Il rappelle que des informations inexactes ont même été entendues lors des audiences de la commission, certains leaders du «convoi» ayant exprimé ce qu’il a appelé «des points de vue plus clairement conspirationnistes» lors de leur témoignage. Il cite ainsi James Bauder et Patrick King, qui font tous deux face à des accusations criminelles liées aux manifestations. 

«De fausses croyances selon lesquelles les vaccins contre la COVID-19 manipulent les gènes d’une personne, des flux de médias sociaux regorgeant de contenus homophobes ou racistes, ainsi que des comptes rendus inexacts d’événements importants, ont tous fait l’objet de témoignages devant moi», écrit le juge Rouleau.

La vitesse à laquelle des informations incorrectes peuvent se propager a également été mise en évidence par la réaction au rapport Rouleau lui-même, alors que de fausses allégations ont circulé en ligne selon lesquelles le juge de la Cour d’appel de l’Ontario était un parent du premier ministre Justin Trudeau.

«Confusion compréhensible»

En ce qui concerne les restrictions sanitaires proprement dites – qui ont pratiquement toutes été levées l’année dernière –, le juge Rouleau admet volontiers qu’elles ont «imposé de véritables difficultés aux Canadiens (…) quels que soient leurs mérites».

Mais alors que certains Canadiens ont réagi avec colère à l’existence de ces règles, le juge a constaté que «certaines des règles mises en œuvre par les gouvernements ont provoqué une confusion compréhensible» au sein de la population.

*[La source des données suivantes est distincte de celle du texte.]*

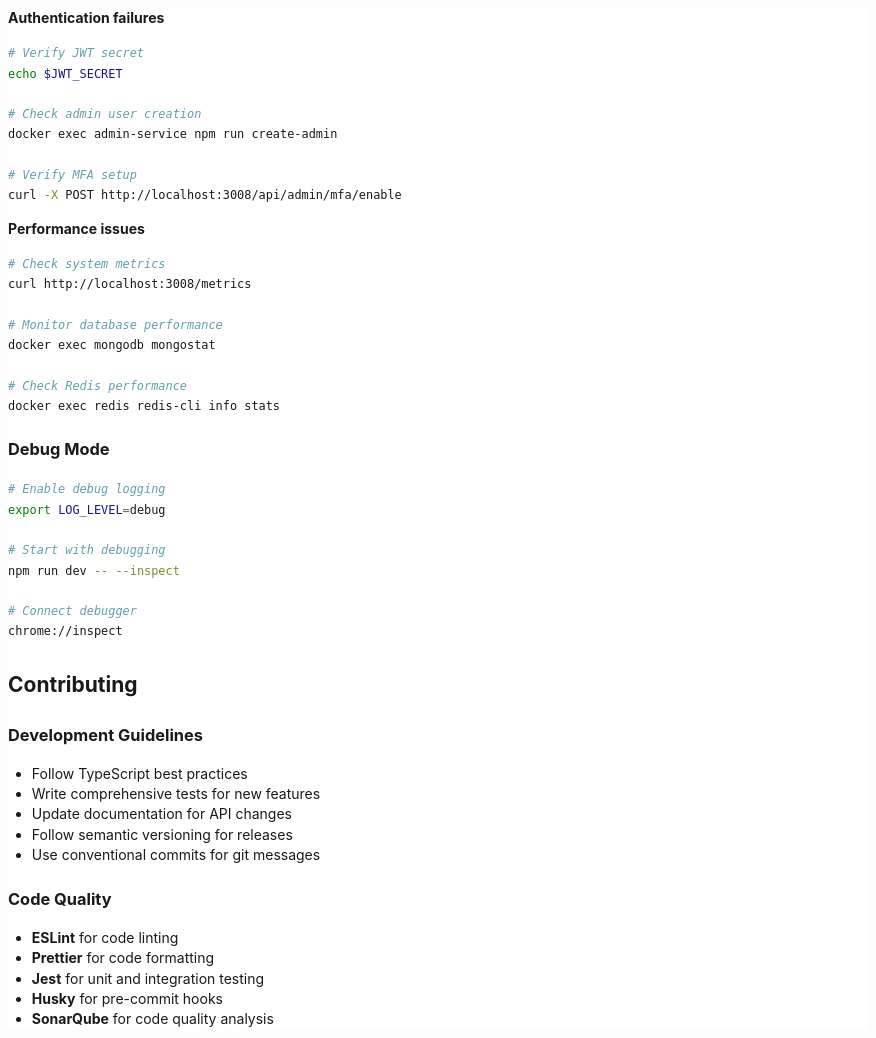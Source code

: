 **Authentication failures**
```bash
# Verify JWT secret
echo $JWT_SECRET

# Check admin user creation
docker exec admin-service npm run create-admin

# Verify MFA setup
curl -X POST http://localhost:3008/api/admin/mfa/enable
```

**Performance issues**
```bash
# Check system metrics
curl http://localhost:3008/metrics

# Monitor database performance
docker exec mongodb mongostat

# Check Redis performance
docker exec redis redis-cli info stats
```

### Debug Mode

```bash
# Enable debug logging
export LOG_LEVEL=debug

# Start with debugging
npm run dev -- --inspect

# Connect debugger
chrome://inspect
```

## Contributing

### Development Guidelines
- Follow TypeScript best practices
- Write comprehensive tests for new features
- Update documentation for API changes
- Follow semantic versioning for releases
- Use conventional commits for git messages

### Code Quality
- **ESLint** for code linting
- **Prettier** for code formatting
- **Jest** for unit and integration testing
- **Husky** for pre-commit hooks
- **SonarQube** for code quality analysis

«En rétrospective, les règles interdisant aux enfants de jouer dans des aires de jeux extérieures semblent contre-productives, compte tenu de ce que l’on sait maintenant sur le mode de propagation de la COVID-19», illustre le juge. 

De même, «les règles qui permettaient aux grandes surfaces de rester ouvertes tout en exigeant la fermeture des petits commerces qui vendaient plusieurs produits identiques étaient difficiles à comprendre ou à expliquer».

Le juge ajoute enfin qu’à une époque où la pandémie a contraint de nombreuses personnes «à vivre leur vie en ligne», il n’est pas surprenant que les médias sociaux aient été activement utilisés «comme moyen pour les gens d’exprimer leur mécontentement à l’égard des actions du gouvernement».

L’une des 56 recommandations de la commission demande d’ailleurs à tous les ordres de gouvernement «de poursuivre l’étude de l’impact des médias sociaux sur la société canadienne, y compris la mésinformation et la désinformation».